Çalışmaların mevsimlik iş olup olmadığının, işin ve işyerinin özelliğine göre titizlikle irdelenmesi gereği de göz ardı edilmemelidir.
Somut uyuşmazlığın incelenmesinde; 02.02.2001 tarihinde daimi kadroya geçen davacı işçinin o tarihten sonra Köy Hizmetleri Müdürlüğünde aralıksız çalıştığı, Köy Hizmetleri İl Müdürlüğü’nün 5286 sayılı Kanun ile kapatılarak işyerlerinin davalı İl Özel İdaresine devredildiği, iş sözleşmesinin davacının emekli olması nedeniyle sona erdiği, davacının 1999 yılına kadar çalışmalarının genellikle 300 günün altında kaldığı, 1999 yılında ise 11 aydan fazla çalışması bulunduğu anlaşılmaktadır.
Davacı işçi, işyerinde daimi kadroya geçinceye kadar, Toplu İş Sözleşmesinin belirli süreli iş sözleşmesi ile çalıştırılacak işçiler kapsamında çalıştırılmış, ağırlıklı olarak yılın son aylarında çıkarılmış ve yılın ilk aylarında yeniden çalışmak üzere işe alınmış, işyerinde uygulanan Toplu İş Sözleşmesinin yıllık ücretli izinle ilgili hükümlerinden yararlandırılmamıştır.
Yukarıda yapılan açıklamaların ışığında, davacının ifa ettiği görev ve çalışmaların geçtiği Köy Hizmetleri Genel Müdürlüğü işyerindeki işin niteliği ve işverenin ve işyerinin faaliyetleri dikkate alındığında, mevsim koşullarına göre belli dönemlerde daha fazla işgücüne ihtiyaç duyulması ve dolayısıyla çoğunlukla arazide çalışması gereken davacı işçinin çalışmalarının, belli bir mevsimde yoğunlaşması kaçınılmazdır.
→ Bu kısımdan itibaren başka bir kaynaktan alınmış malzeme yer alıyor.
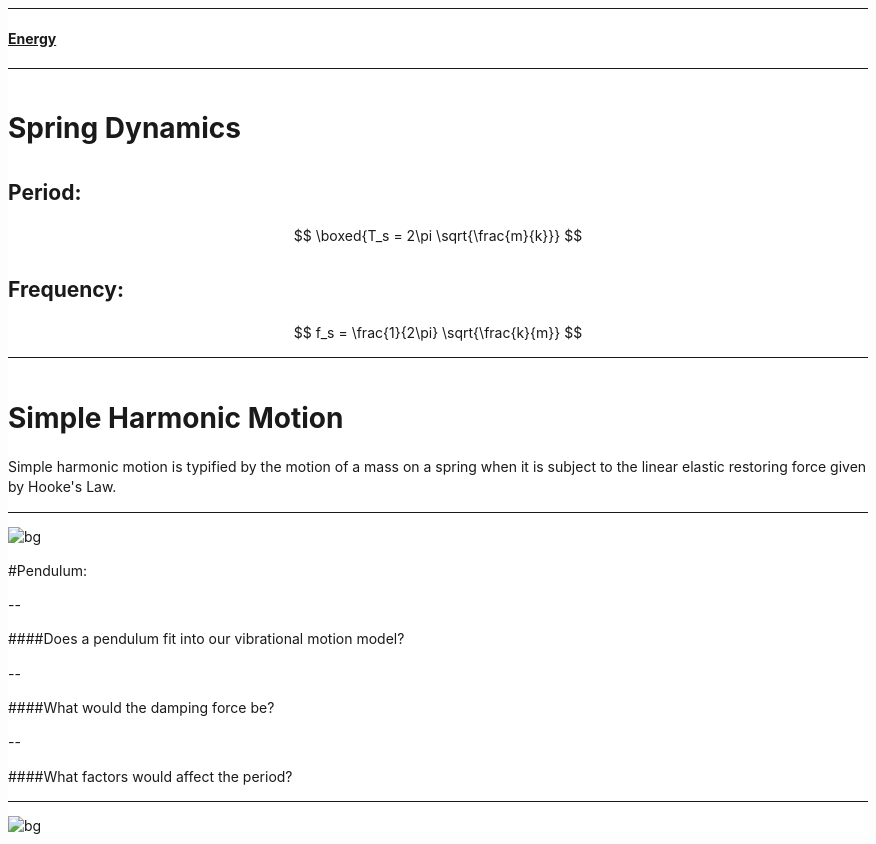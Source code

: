 



---




#### [Energy](http://physics.bu.edu/~duffy/HTML5/mass_on_spring_energy.html)

<iframe style="width: 100%; height: 90%; overflow: hidden;" src="http://physics.bu.edu/~duffy/HTML5/mass_on_spring_energy.html" width="100" height="100" scrolling="no">Iframes not supported</iframe>

---

# Spring Dynamics

## Period:

$$ \boxed{T_s = 2\pi \sqrt{\frac{m}{k}}} $$



## Frequency:

$$ f_s = \frac{1}{2\pi} \sqrt{\frac{k}{m}} $$

---

# Simple Harmonic Motion

Simple harmonic motion is typified by the motion of a mass on a spring when it is subject to the linear elastic restoring force given by Hooke's Law.

---

![bg](https://i.giphy.com/media/KrzvaTeFSvUk0/giphy.webp)

#Pendulum:

--

####Does a pendulum fit into our vibrational motion model?

--

####What would the damping force be?

--

####What factors would affect the period?

---


![bg](https://i.giphy.com/media/KrzvaTeFSvUk0/giphy.webp)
Davacının 1999 yılına gelinceye kadar yıllık çalışmaları 1988 yılı dışında genellikle 300 günün altında olup, yılın kalan bölümünde, işyerinde çalışması olmayan davacı işçi bakımından yıllık izin hakkının doğmadığı kabul edilmelidir. Zira, işe giriş tarihine göre yılın çalışılmayan bölümünde davacı işçi bu hakkını kullanmış olup, kanun koyucunun mevsimlik işte yıllık izin öngörmemiş olmasının temel gerekçesi de, çalışılan süre itibarıyla dinlenme ihtiyacının ortaya çıkmamış oluşudur. Bu durumda, mevsimlik iş sözleşmesi kapsamında çalışan davacı işçinin, 1988 yılı dışında 1999 yılına kadar olan çalışmaları için yıllık izin hakkının doğmadığının kabulünde isabetsizlik bulunmamaktadır.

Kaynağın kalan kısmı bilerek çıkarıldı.